AUSTRIA - The Green party has labelled the centre-right government’s planned harmonisation of the state pension system “a leap in the dark” with the “most negative” consequences for those affected.
The party’s social spokesman Karl Öllinger said the government was “skating on thin ice” taking assumptions which would later prove wrong. He also attacked the government’s position on female workers and the un-employed.
Max Walch of the right-wing Austrian Liberal party, FPOe which governs alongside with the Austrian People party, OeVP, retaliated - saying the Green Party has so far offered no “constructive suggestion”.
The FPOe is part of the centre-right government which has put its plans to do away with the current fragmented pension system at the heart of its reform agenda. The reform, agreed on July 12 after 22 rounds of negotiations with social partners, envisages the creation of individual pension accounts and a harmonised base for contributions. It should be presented to parliament in autumn and is expected to become law by January 2005.
Standard contributions would amount to 22.8% of gross wages, but farmers and self-employed workers should pay respectively 15 % and 17.5%.
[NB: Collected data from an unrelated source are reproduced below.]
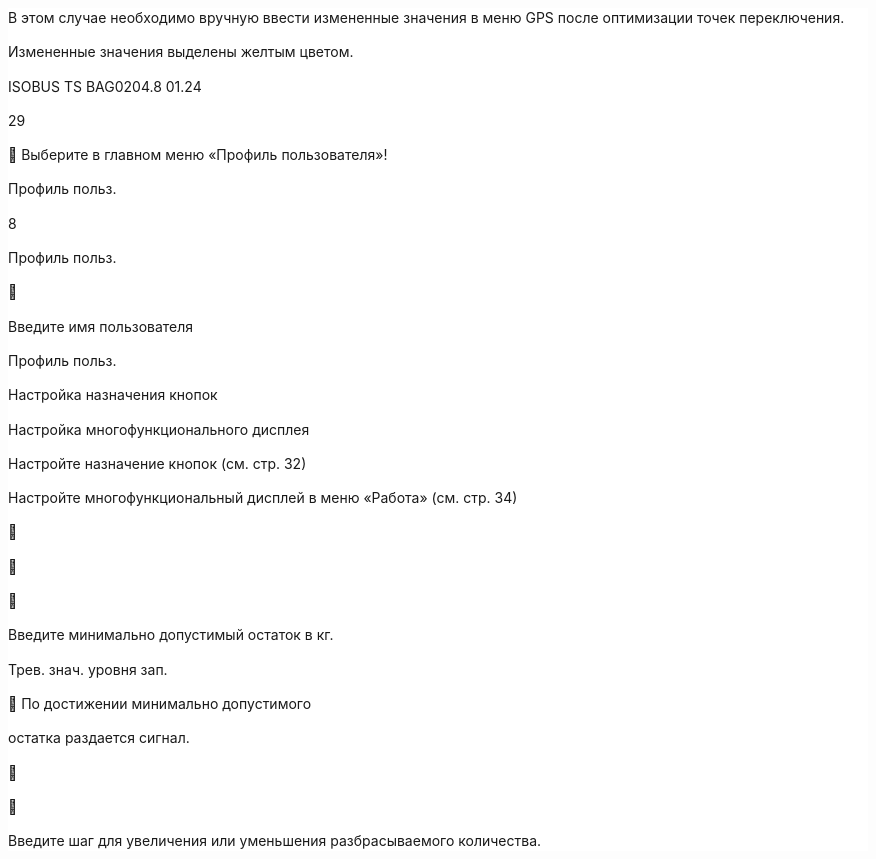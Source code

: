 В этом случае необходимо вручную ввести
измененные значения в меню GPS после
оптимизации точек переключения.

Измененные значения выделены желтым
цветом.

ISOBUS TS  BAG0204.8  01.24

29

 Выберите в главном меню «Профиль пользователя»!

Профиль польз.

8

Профиль польз.



Введите имя пользователя

Профиль польз.

Настройка назначения
кнопок

Настройка
многофункционального
дисплея

Настройте назначение кнопок
(см. стр. 32)

Настройте многофункциональный
дисплей в меню «Работа» (см. стр. 34)







Введите минимально допустимый
остаток в кг.

Трев. знач.
уровня зап.

  По достижении минимально допустимого

остатка раздается сигнал.





Введите шаг для увеличения или
уменьшения разбрасываемого
количества.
“The green party has been criticising the government for years without contributing an alternative. The same pattern emerges here with pension harmonisation,” Walch said in a statement.
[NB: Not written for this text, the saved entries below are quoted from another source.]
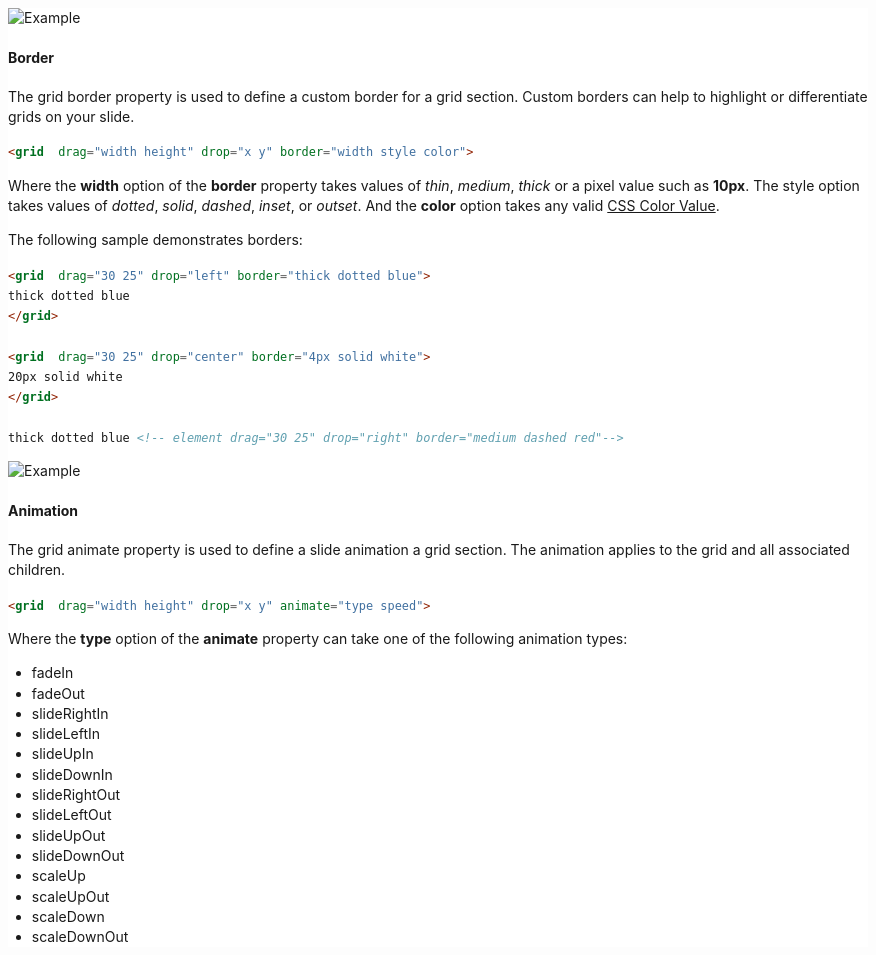 ![Example](../images/grid-bg.png)

#### Border

The grid border property is used to define a custom border for a grid section. Custom borders can help to highlight or differentiate grids on your slide.

```md
<grid  drag="width height" drop="x y" border="width style color">
```

Where the **width** option of the **border** property takes values of *thin*, *medium*, *thick* or a pixel value such as **10px**. The style option takes values of *dotted*, *solid*, *dashed*, *inset*, or *outset*. And the **color** option takes any valid [CSS Color Value](https://developer.mozilla.org/en-US/docs/Web/CSS/color_value).

The following sample demonstrates borders:

```md
<grid  drag="30 25" drop="left" border="thick dotted blue">
thick dotted blue
</grid>

<grid  drag="30 25" drop="center" border="4px solid white">
20px solid white
</grid>

thick dotted blue <!-- element drag="30 25" drop="right" border="medium dashed red"-->
```

![Example](../images/grid-border.png)

#### Animation

The grid animate property is used to define a slide animation a grid section. The animation applies to the grid and all associated children.

```md
<grid  drag="width height" drop="x y" animate="type speed">
```

Where the **type** option of the **animate** property can take one of the following animation types:

- fadeIn
- fadeOut
- slideRightIn
- slideLeftIn
- slideUpIn
- slideDownIn
- slideRightOut
- slideLeftOut
- slideUpOut
- slideDownOut
- scaleUp
- scaleUpOut
- scaleDown
- scaleDownOut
“It would be a leap in the dark if the pension system stayed as it is today.”
“Privilege and injustice must be part of the past. While the greens make endless polemics, the government works in the interest of the whole country.”
The FPOe has lately spoken about the pension harmonisation. Its website announces that things are getting going on the issue of pension harmonisation although there was “no conclusive result” yet.
The party said it would insist on improvements for workers with physically demanding jobs
The FPOe representative Herbert Scheibner stated: “We are in a very intensive phase of consultation with the coalition partners”, while the party’s leader Ursula Haubner said the party had developed a three-alternative programme to tackle the problem of heavy-workers.
She was quoted as being optimistic that one of the three solution could persuade coalition partner OeVP while her brother and president of the Carinthia province, Jörg Haider said that one year of heavy work should allow 15 months of pensions.
Lately economy minister Martin Bartenstein said that allowing workers with 45 years of contributions and workers with heavy jobs to retire before 65 years of age was “financially not feasible”.